Q&A with William Li, PhD student in computer science
by Achyuth Samudrala
Can you tell us something about your experience with CSAIL, MIT and research work building up to Berkman?
I am a PhD student in computer science at MIT focused on analyzing large, text-based open government datasets. Along the way, I was a master’s student in the Technology and Policy Program at MIT, and I’ve developed a strong interest in the interplay of technology and law, politics, and public policy.
I’ve actually had a chance to collaborate with past Berkman fellows, staff, community members on a number of past projects that have turned into academic publications, and I’m looking forward to working more closely with folks at Berkman in the coming year.
Your CV mentions a lot of work in interdisciplinary fields of computer science. How do you balance the statistical aspects with the more speculative aspects of such research?
I thoroughly enjoy interdisciplinary research collaborations; learning how to speak the languages of different fields and finding areas of mutual interest are fun and rewarding. I think that the way to balance the different dimensions of a project is to remain focused on the specific question or problem of interest, and to address it using the skills and background I have.
What projects do you plan to work on as a Berkman fellow?
I’m excited about projects that focus on large collections of text documents generated by government or the processes of citizen participation.
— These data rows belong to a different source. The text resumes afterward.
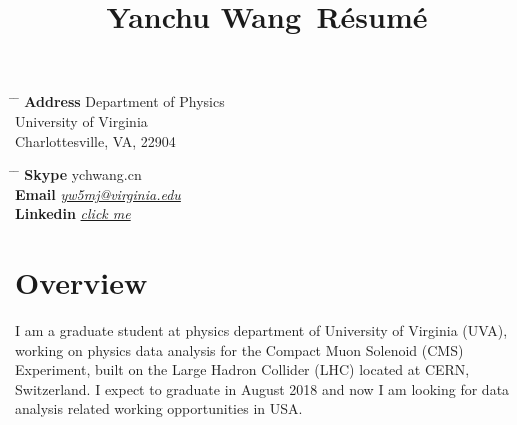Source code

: \documentclass[10pt]{article} %
\begin{document}

\title{Yanchu Wang\, \small{Résumé}} %


\parbox{0.5\textwidth}{ %
\begin{tabbing} %
\hspace{3cm} \= \hspace{4cm} \= \kill %
{\bf Address} \> Department of Physics \\
\> University of Virginia\\ %
\> Charlottesville, VA, 22904 \\ %

\end{tabbing}}
\hfill %
\parbox{0.5\textwidth}{ %
\begin{tabbing} %
\hspace{3cm} \= \hspace{4cm} \= \kill %
{\bf Skype} \> ychwang.cn \\ %
{\bf Email} \> \href{mailto:yw5mj@virginia.edu}{\textit{yw5mj@virginia.edu}} \\ %
{\bf Linkedin} \> \href{https://www.linkedin.com/in/yanchu-wang-46040289/}{\textit{click me}} \\ %
\end{tabbing}}


\section{Overview}

I am a graduate student at physics department of University of Virginia (UVA), working on physics data analysis for the Compact Muon Solenoid (CMS) Experiment, built on the Large Hadron Collider (LHC) located at CERN, Switzerland. I expect to graduate in August 2018 and now I am looking for data analysis related working opportunities in USA.
\end{document}
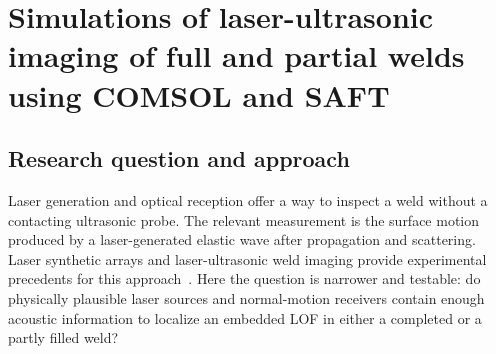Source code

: \begingroup
{}
\titlespacing*{\chapter}{0pt}{0pt}{12pt}
\titlespacing*{\section}{0pt}{14pt}{6pt}
\titlespacing*{\subsection}{0pt}{10pt}{4pt}
\setlength{\parskip}{5pt}
\setlength{\parindent}{0pt}
\setlength{\emergencystretch}{2em}
\raggedbottom
{}
\providecommand{\CombinedFullAppendix}{\ifcsname r@explain:app_full\endcsname Appendix~\ref{explain:app_full}\else the full-weld explanatory appendix\fi}
\providecommand{\CombinedPartialAppendix}{\ifcsname r@explain:app_partial\endcsname Appendix~\ref{explain:app_partial}\else the partial-weld explanatory appendix\fi}

\chapter{Simulations of laser-ultrasonic imaging of full and partial welds using COMSOL and SAFT}
\label{combinedex:chapter}

\section{Research question and approach}
\label{combinedex:intro}
Laser generation and optical reception offer a way to inspect a weld without a contacting ultrasonic probe. The relevant measurement is the surface motion produced by a laser-generated elastic wave after propagation and scattering. Laser synthetic arrays and laser-ultrasonic weld imaging provide experimental precedents for this approach~\cite{stratoudaki,levesque}. Here the question is narrower and testable: do physically plausible laser sources and normal-motion receivers contain enough acoustic information to localize an embedded LOF in either a completed or a partly filled weld?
These include studying similarities and differences in legislation introduced in all 50 states, public comments on the FCC’s net neutrality rules, and other documents from the different branches of government. I’m also developing ways to algorithmically describe, summarize, or interpret large text collections. Most recently, I’ve been interested in statistical models of text reuse, i.e. how text is repeated across large sets of documents.
What do you think is going to be the biggest challenge in your research on government data sets? Can you tell us more about the datasets you would be mining?
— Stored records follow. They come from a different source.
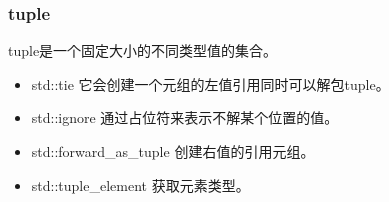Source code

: \begin{frame}
  \frametitle{tuple}
  tuple是一个固定大小的不同类型值的集合。
  \begin{itemize}
    \item std::tie 它会创建一个元组的左值引用同时可以解包tuple。
    \item std::ignore 通过占位符来表示不解某个位置的值。
    \item std::forward\_as\_tuple 创建右值的引用元组。
    \item std::tuple\_element  获取元素类型。
  \end{itemize}
  
\end{frame}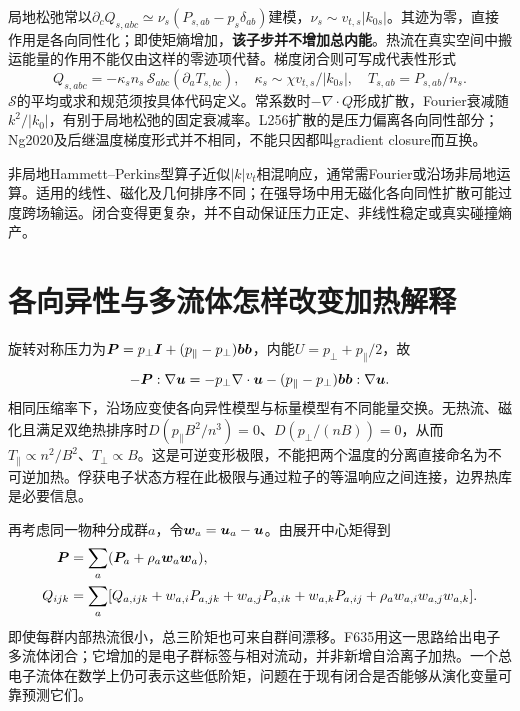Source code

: 局地松弛常以$\partial_cQ_{s,abc}\simeq\nu_s(P_{s,ab}-p_s\delta_{ab})$建模，$\nu_s\sim v_{t,s}|k_{0s}|$。其迹为零，直接作用是各向同性化；即使矩熵增加，\textbf{该子步并不增加总内能}。热流在真实空间中搬运能量的作用不能仅由这样的零迹项代替。梯度闭合则可写成代表性形式
\begin{equation}
Q_{s,abc}=-\kappa_s n_s\,\mathcal S_{abc}(\partial_aT_{s,bc}),
\quad \kappa_s\sim\chi v_{t,s}/|k_{0s}|,\quad T_{s,ab}=P_{s,ab}/n_s.
\end{equation}
$\mathcal S$的平均或求和规范须按具体代码定义。常系数时$-\nabla\cdot Q$形成扩散，Fourier衰减随$k^2/|k_0|$，有别于局地松弛的固定衰减率。L256扩散的是压力偏离各向同性部分；Ng2020及后继温度梯度形式并不相同，不能只因都叫gradient closure而互换。

非局地Hammett--Perkins型算子近似$|k|v_t$相混响应，通常需Fourier或沿场非局地运算。适用的线性、磁化及几何排序不同；在强导场中用无磁化各向同性扩散可能过度跨场输运。闭合变得更复杂，并不自动保证压力正定、非线性稳定或真实碰撞熵产。\citep{Wang2015,Ng2017,L256,Ng2020,Closure2026}

\section{各向异性与多流体怎样改变加热解释}
旋转对称压力为$\bm{P}=p_\perp\bm{I}+(p_\parallel-p_\perp)\bm{b}\bm{b}$，内能$U=p_\perp+p_\parallel/2$，故
\begin{equation}
-\bm{P}:\nabla\bm{u}=-p_\perp\nabla\cdot\bm{u}-(p_\parallel-p_\perp)\bm{b}\bm{b}:\nabla\bm{u}.
\end{equation}
相同压缩率下，沿场应变使各向异性模型与标量模型有不同能量交换。无热流、磁化且满足双绝热排序时$D(p_\parallel B^2/n^3)=0$、$D(p_\perp/(nB))=0$，从而$T_\parallel\propto n^2/B^2$、$T_\perp\propto B$。这是可逆变形极限，不能把两个温度的分离直接命名为不可逆加热。俘获电子状态方程在此极限与通过粒子的等温响应之间连接，边界热库是必要信息。\citep{Wetherton2019,Wetherton2021}

再考虑同一物种分成群$a$，令$\bm{w}_a=\bm{u}_a-\bm{u}$。由展开中心矩得到
\begin{align}
\bm{P}&=\sum_a(\bm{P}_a+\rho_a\bm{w}_a\bm{w}_a),\\
Q_{ijk}&=\sum_a[Q_{a,ijk}+w_{a,i}P_{a,jk}+w_{a,j}P_{a,ik}+w_{a,k}P_{a,ij}
+\rho_aw_{a,i}w_{a,j}w_{a,k}].
\end{align}
即使每群内部热流很小，总三阶矩也可来自群间漂移。F635用这一思路给出电子多流体闭合；它增加的是电子群标签与相对流动，并非新增自洽离子加热。一个总电子流体在数学上仍可表示这些低阶矩，问题在于现有闭合是否能够从演化变量可靠预测它们。\citep{F635}
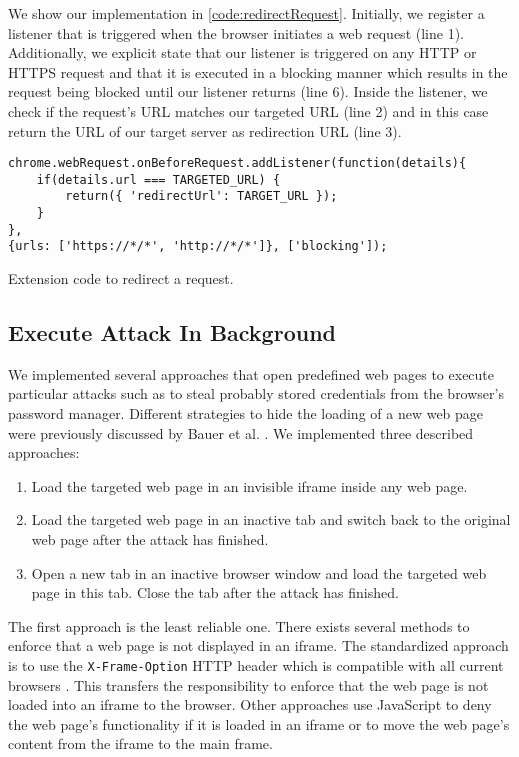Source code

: 	We show our implementation in \autoref{code:redirectRequest}. Initially, we register a listener that is triggered when the browser initiates a web request (line 1). Additionally, we explicit state that our listener is triggered on any HTTP or HTTPS request and that it is executed in a blocking manner which results in the request being blocked until our listener returns (line 6). Inside the listener, we check if the request's URL matches our targeted URL (line 2) and in this case return the URL of our target server as redirection URL (line 3).
	
	\begin{code}
		\begin{lstlisting}
chrome.webRequest.onBeforeRequest.addListener(function(details){
	if(details.url === TARGETED_URL) {	
		return({ 'redirectUrl': TARGET_URL });
	}
},
{urls: ['https://*/*', 'http://*/*']}, ['blocking']);	
\end{lstlisting}
		\caption{Extension code to redirect a request.}
		\label{code:redirectRequest}
	\end{code}
	
	
\subsection{Execute Attack In Background}
\label{sec:executeAttackInBackground}

	We implemented several approaches that open predefined web pages to execute particular attacks such as to steal probably stored credentials from the browser's password manager. Different strategies to hide the loading of a new web page were previously discussed by Bauer et al. \cite{extensions:cns14}. We implemented three described approaches:
	
	\begin{enumerate}
		\item Load the targeted web page in an invisible iframe inside any web page.
		\item Load the targeted web page in an inactive tab and switch back to the original web page after the attack has finished.
		\item Open a new tab in an inactive browser window and load the targeted web page in this tab. Close the tab after the attack has finished.
	\end{enumerate} 
	
	The first approach is the least reliable one. There exists several methods to enforce that a web page is not displayed in an iframe. The standardized approach is to use the \texttt{X-Frame-Option} HTTP header which is compatible with all current browsers \cite{xFrameOptionsSpezification, xFrameOptionsCompability}. This transfers the responsibility to enforce that the web page is not loaded into an iframe to the browser. Other approaches use JavaScript to deny the web page's functionality if it is loaded in an iframe or to move the web page's content from the iframe to the main frame.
There is a huge amount of open government data. However, while the Internet has made it easier to access these government datasets, computational techniques for journalists, outside organizations, or individual citizens to process and make sense of them have lagged considerably behind. This is a challenge I’m interested in tackling as a Berkman fellow. More generally, I think it’s important to carefully consider whether the data (text, in this case), truly models the phenomena being studied, and this will always be a challenge for data scientists.
In many situations as a data scientist, one may have to stare hard at the results to make sense out of the data. How should one try to make sure that he has authentic results instead of the results he wants to see?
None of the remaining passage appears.